Il conflitto iniziato lo scorso 24 febbraio con l’invasione russa dell’Ucraina è stato già letto, in queste settimane, sotto numerose prospettive: bellica com’è ovvio, ma pure energetica, politica, negoziale ed economica. Pochi però si sono finora cimentati in una lettura demografica di questo scontro armato, il che è curioso dato che tale dimensione non è affatto secondaria, come dimostrano vari esempi storici, dalla Francia – che tra il primo ed il secondo conflitto mondiale spinse per la natalità proprio per sostituire le vittime della Grande guerra – alla Corea del sud, che vede oggi i suoi generali preoccupati dei bassissimi tassi di natalità alla stregua d’un tema di sicurezza nazionale.

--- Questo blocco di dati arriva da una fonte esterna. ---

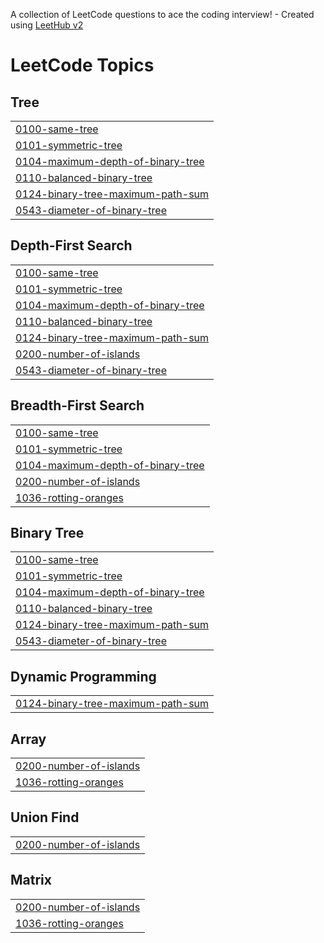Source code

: A collection of LeetCode questions to ace the coding interview! - Created using [LeetHub v2](https://github.com/arunbhardwaj/LeetHub-2.0)
<!---LeetCode Topics Start-->
# LeetCode Topics
## Tree
|  |
| ------- |
| [0100-same-tree](https://github.com/Kaushiki27agrawal/DSA-Practise/tree/master/0100-same-tree) |
| [0101-symmetric-tree](https://github.com/Kaushiki27agrawal/DSA-Practise/tree/master/0101-symmetric-tree) |
| [0104-maximum-depth-of-binary-tree](https://github.com/Kaushiki27agrawal/DSA-Practise/tree/master/0104-maximum-depth-of-binary-tree) |
| [0110-balanced-binary-tree](https://github.com/Kaushiki27agrawal/DSA-Practise/tree/master/0110-balanced-binary-tree) |
| [0124-binary-tree-maximum-path-sum](https://github.com/Kaushiki27agrawal/DSA-Practise/tree/master/0124-binary-tree-maximum-path-sum) |
| [0543-diameter-of-binary-tree](https://github.com/Kaushiki27agrawal/DSA-Practise/tree/master/0543-diameter-of-binary-tree) |
## Depth-First Search
|  |
| ------- |
| [0100-same-tree](https://github.com/Kaushiki27agrawal/DSA-Practise/tree/master/0100-same-tree) |
| [0101-symmetric-tree](https://github.com/Kaushiki27agrawal/DSA-Practise/tree/master/0101-symmetric-tree) |
| [0104-maximum-depth-of-binary-tree](https://github.com/Kaushiki27agrawal/DSA-Practise/tree/master/0104-maximum-depth-of-binary-tree) |
| [0110-balanced-binary-tree](https://github.com/Kaushiki27agrawal/DSA-Practise/tree/master/0110-balanced-binary-tree) |
| [0124-binary-tree-maximum-path-sum](https://github.com/Kaushiki27agrawal/DSA-Practise/tree/master/0124-binary-tree-maximum-path-sum) |
| [0200-number-of-islands](https://github.com/Kaushiki27agrawal/DSA-Practise/tree/master/0200-number-of-islands) |
| [0543-diameter-of-binary-tree](https://github.com/Kaushiki27agrawal/DSA-Practise/tree/master/0543-diameter-of-binary-tree) |
## Breadth-First Search
|  |
| ------- |
| [0100-same-tree](https://github.com/Kaushiki27agrawal/DSA-Practise/tree/master/0100-same-tree) |
| [0101-symmetric-tree](https://github.com/Kaushiki27agrawal/DSA-Practise/tree/master/0101-symmetric-tree) |
| [0104-maximum-depth-of-binary-tree](https://github.com/Kaushiki27agrawal/DSA-Practise/tree/master/0104-maximum-depth-of-binary-tree) |
| [0200-number-of-islands](https://github.com/Kaushiki27agrawal/DSA-Practise/tree/master/0200-number-of-islands) |
| [1036-rotting-oranges](https://github.com/Kaushiki27agrawal/DSA-Practise/tree/master/1036-rotting-oranges) |
## Binary Tree
|  |
| ------- |
| [0100-same-tree](https://github.com/Kaushiki27agrawal/DSA-Practise/tree/master/0100-same-tree) |
| [0101-symmetric-tree](https://github.com/Kaushiki27agrawal/DSA-Practise/tree/master/0101-symmetric-tree) |
| [0104-maximum-depth-of-binary-tree](https://github.com/Kaushiki27agrawal/DSA-Practise/tree/master/0104-maximum-depth-of-binary-tree) |
| [0110-balanced-binary-tree](https://github.com/Kaushiki27agrawal/DSA-Practise/tree/master/0110-balanced-binary-tree) |
| [0124-binary-tree-maximum-path-sum](https://github.com/Kaushiki27agrawal/DSA-Practise/tree/master/0124-binary-tree-maximum-path-sum) |
| [0543-diameter-of-binary-tree](https://github.com/Kaushiki27agrawal/DSA-Practise/tree/master/0543-diameter-of-binary-tree) |
## Dynamic Programming
|  |
| ------- |
| [0124-binary-tree-maximum-path-sum](https://github.com/Kaushiki27agrawal/DSA-Practise/tree/master/0124-binary-tree-maximum-path-sum) |
## Array
|  |
| ------- |
| [0200-number-of-islands](https://github.com/Kaushiki27agrawal/DSA-Practise/tree/master/0200-number-of-islands) |
| [1036-rotting-oranges](https://github.com/Kaushiki27agrawal/DSA-Practise/tree/master/1036-rotting-oranges) |
## Union Find
|  |
| ------- |
| [0200-number-of-islands](https://github.com/Kaushiki27agrawal/DSA-Practise/tree/master/0200-number-of-islands) |
## Matrix
|  |
| ------- |
| [0200-number-of-islands](https://github.com/Kaushiki27agrawal/DSA-Practise/tree/master/0200-number-of-islands) |
| [1036-rotting-oranges](https://github.com/Kaushiki27agrawal/DSA-Practise/tree/master/1036-rotting-oranges) |
<!---LeetCode Topics End-->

E nel conflitto in corso in Europa? Quali sono le variabili demograficamente rilevanti in gioco? Anzitutto, possiamo dire che, se da un lato sia Russia sia Ucraina sono alle prese con la denatalità, dall’altro la Mosca da tempo ha implementato le politiche della natalità mentre Kiev, come ha osservato il giornalista Giulio Meotti nel numero di marzo del Timone – si trova in una situazione ben più seria. Per due distinti motivi: i pochissimi figli che nascono (1,2 per donna) e i tanti ucraini che lasciano il loro Paese, in un esodo che è iniziato ben prima del conflitto attuale.
Al punto che già nel 2018, il ministro degli Affari esteri di Kiev confermava come circa 100.000 persone (quasi gli abitanti di una città importante come Pisa) lasciassero l’Ucraina ogni mese; e la maggior parte senza più fare ritorno in patria. Tornando alla guerra, si può dunque concludere, alla luce dell’inverno demografico, che sia in Russia sia in Ucraina la popolazione dei potenziali soldati è in declino. La situazione di Kiev è però più grave non solo perché – questo è ovvio – ha un esercito molto più piccolo, ma pure perché, in proporzione, ha una quota di popolazione in età da combattimento che va riducendosi sempre di più.
Finora però, per venire ad una valutazione che intreccia demografica e guerra, Kiev è stata in grado di fronteggiare Mosca colmando il gap anagrafico, cioè fronteggiando un esercito in media più giovane, perché ha potuto contare su armamenti più letali, quelli che non da oggi bensì ormai da anni gli fornisce l’Occidente. Tutto questo, evidentemente, il Cremlino non lo aveva considerato con la dovuta attenzione. Non solo. La Russia è incorsa in un secondo errore, questo sì puramente demografico, nella lettura del contesto ucraino.
Stiamo parlando della valutazione effettuata dallo studioso Lyman Stone dell’Institute for Family Studies, il quale fa presente che, se Putin e i suoi generali hanno sottovalutato la resistenza ucraina, è probabilmente per via di un sondaggio che metteva in luce come ben il 40% della gente di Kiev e dintorni non fosse disponibile a combattere. Dove sta la sottovalutazione? Semplice: nel fatto che quel 40% esiste davvero, ma si tratta per lo più anziani e donne! Questo fattore, unitamente a quello poc’anzi citato delle armi, spiega una parte non irrilevante delle difficoltà che sta incontrando militarmente la Russia.
Certo, c’è da dire che più il conflitto sia allunga e più, per l’Ucraina, le cose si metteranno inevitabilmente male. Su questo non c’è dubbio. Ed è probabilmente questa la ragione che sta alla base dei continui appelli lanciati in queste settimane, parlando ai parlamenti dell’Occidente, dal presidente Volodymyr Zelensky, il quale non smette di chiedere la no fly zone e l’invio di altri aiuti militari. Per quanto venga dal mondo del cinema, infatti, il leader ucraino avrà di sicuro qualche consigliere che gli avrà fatto presente che non solo le forze belliche in campo ma pure quelle demografiche non pendono a favore di Kiev. Che quindi, conti alla mano, ha tutto l’interesse – forse più di Mosca, che pure sta registrando perdite che non aveva neppure ai tempi della fallimentare invasione dall’Afghanistan – a fermare questa guerra.